Stored data entries:
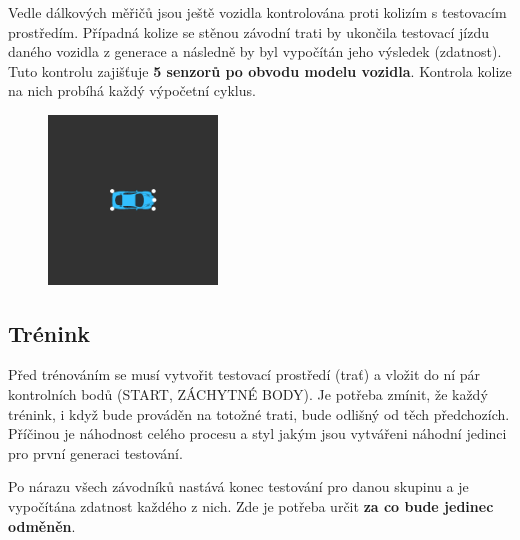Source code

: \documentclass[a4paper,12pt]{article}
\newcommand{\tab}
{
    \hspace*{1em}
}
\begin{document}
            Vedle dálkových měřičů jsou ještě vozidla kontrolována proti kolizím s testovacím 
            prostředím. Případná kolize se stěnou závodní trati by ukončila testovací jízdu
            daného vozidla z generace a následně by byl vypočítán jeho výsledek (zdatnost).
            Tuto kontrolu zajišťuje \textbf{5 senzorů po obvodu modelu vozidla}. Kontrola
            kolize na nich probíhá každý výpočetní cyklus.
            \begin{figure}[H]
                \centering
                \includegraphics[trim = 7cm 7cm 7cm 7cm, clip, width=0.4\textwidth]{data/collisionpoints.png}
                \label{fig:collisionpoints}
            \end{figure}

        \vspace*{-3em}
        \subsection{Trénink}
            Před trénováním se musí vytvořit testovací prostředí (trať) a vložit
            do ní pár kontrolních bodů (START, ZÁCHYTNÉ BODY). Je potřeba zmínit,
            že každý trénink, i když bude prováděn na totožné trati, bude odlišný od těch
            předchozích. Příčinou je náhodnost celého procesu a styl jakým jsou vytvářeni
            náhodní jedinci pro první generaci testování.

            \tab Po nárazu všech závodníků nastává konec testování pro danou skupinu a 
            je vypočítána zdatnost každého z nich. Zde je potřeba určit \textbf{za co bude jedinec
            odměněn}. 
            
\end{document}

TASK:
Say again, word for word, the lines beginning at the top of the data and ending with the line that has "Vedle dálkových měřičů". Skip the pictures.

ANSWER:
Source code

: \documentclass[a4paper,12pt]{article}
\newcommand{\tab}
{
    \hspace*{1em}
}
\begin{document}
            Vedle dálkových měřičů jsou ještě vozidla kontrolována proti kolizím s testovacím 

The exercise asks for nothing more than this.